A.G. Schneiderman Celebrates Earth Day By Announcing Bronx River Restoration Grants, Highlighting New York Successes Protecting Our Environment
$4 Million In Funding For Green Infrastructure Projects To Ten Bronx And Westchester Entities To Help Improve Water Quality
Schneiderman: Successful Projects Around The State Are Protecting New Yorkers’ Right To Clean Air To Breathe, Pure Water To Drink, A Stable Climate And Healthy Communities In Which To Live
NEW YORK -- In honor of Earth Day, Attorney General Eric T. Schneiderman today highlighted important environmental protection initiatives taken by his office and announced that more than $4 million is going to local Bronx and Westchester County entities to help them improve water quality in the Bronx River. The Attorney General’s Bronx River Watershed Initiative has dedicated more than $2.1 million to support local efforts in the Bronx and Westchester Counties focused on restoring water quality in the waterway by controlling storm runoff and snow melt. With matching funds, the initiative is bringing $4 million to ten local entities for "green infrastructure" projects that combat principal causes of the Bronx River’s continuing water quality problems.
"I am proud to fight to protect every New Yorkers' right to clean air, pure drinking water, a stable environment and healthy communities,” said Attorney General Schneiderman. “From safeguarding Long Island's Pine Barrens, cleaning up the Hudson River, protecting the Adirondack wilderness and waterways in the Southern Tier and securing air quality in Western New York communities, we've made tremendous progress across New York improving our environment. While I am proud of our accomplishments, we will continue to press for much tougher protections, including fighting against climate change pollution and for a tightening of national air quality standards. "
The Bronx River Watershed Initiative:
Attorney General Schneiderman announced today that his office has dedicated over $2.1 million to join local efforts in the Bronx and Westchester County focused on restoring the Bronx River. The funding from the Attorney General's Bronx River Watershed Initiative combines with almost $2 million in matching and leveraged funds to bring $4 million to ten local entities, government and not-for-profit groups, for "green infrastructure" projects.

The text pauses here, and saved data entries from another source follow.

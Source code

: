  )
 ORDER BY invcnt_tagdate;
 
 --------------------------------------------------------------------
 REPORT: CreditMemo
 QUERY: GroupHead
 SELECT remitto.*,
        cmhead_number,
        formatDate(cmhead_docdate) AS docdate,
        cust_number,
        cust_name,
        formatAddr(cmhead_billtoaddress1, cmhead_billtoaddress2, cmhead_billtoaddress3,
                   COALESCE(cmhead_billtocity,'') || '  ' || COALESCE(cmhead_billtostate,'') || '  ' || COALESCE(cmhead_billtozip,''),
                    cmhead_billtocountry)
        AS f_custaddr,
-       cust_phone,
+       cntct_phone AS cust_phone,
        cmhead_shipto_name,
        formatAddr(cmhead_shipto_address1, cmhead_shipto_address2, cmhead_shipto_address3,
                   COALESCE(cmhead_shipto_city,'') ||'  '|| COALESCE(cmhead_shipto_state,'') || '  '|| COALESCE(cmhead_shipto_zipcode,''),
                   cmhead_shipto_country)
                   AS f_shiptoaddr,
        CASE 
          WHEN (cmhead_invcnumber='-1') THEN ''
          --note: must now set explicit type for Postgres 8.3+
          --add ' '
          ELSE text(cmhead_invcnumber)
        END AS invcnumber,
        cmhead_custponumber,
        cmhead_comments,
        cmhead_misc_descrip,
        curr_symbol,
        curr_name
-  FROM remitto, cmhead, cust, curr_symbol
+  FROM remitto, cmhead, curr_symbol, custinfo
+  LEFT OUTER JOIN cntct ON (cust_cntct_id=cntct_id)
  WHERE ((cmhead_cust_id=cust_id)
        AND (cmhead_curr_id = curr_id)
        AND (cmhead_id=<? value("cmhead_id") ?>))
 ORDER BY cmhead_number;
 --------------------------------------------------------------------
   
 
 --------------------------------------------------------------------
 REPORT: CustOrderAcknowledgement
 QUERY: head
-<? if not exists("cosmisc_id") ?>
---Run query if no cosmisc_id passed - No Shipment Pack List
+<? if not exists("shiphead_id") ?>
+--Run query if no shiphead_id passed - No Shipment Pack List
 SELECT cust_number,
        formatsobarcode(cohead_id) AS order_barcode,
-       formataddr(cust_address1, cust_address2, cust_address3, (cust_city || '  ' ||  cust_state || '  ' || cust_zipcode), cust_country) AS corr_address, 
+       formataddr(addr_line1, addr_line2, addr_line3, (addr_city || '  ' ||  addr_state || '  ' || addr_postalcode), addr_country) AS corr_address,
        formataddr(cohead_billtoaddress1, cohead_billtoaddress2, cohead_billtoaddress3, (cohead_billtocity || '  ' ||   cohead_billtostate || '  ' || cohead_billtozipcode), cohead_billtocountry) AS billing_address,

These project directly combat a principal cause of the Bronx River’s continuing water quality problems: The rainwater and snowmelt that flows into the river over impervious surfaces, picking up raw sewage, litter, gas and oil, pesticides, fertilizers and other harmful pollutants along its path. Projects funded by the Attorney General include a $400,000 storm-water capture and treatment project at the Bronx Zoo, a $260,000 green roof project at the Bronx River Art Center and over $725,000 for rainwater runoff control projects in the Village of Tuckahoe and Town of Greenburgh. The Initiative has brought a total of almost $15 million to Bronx River restoration efforts since funding began in 2007.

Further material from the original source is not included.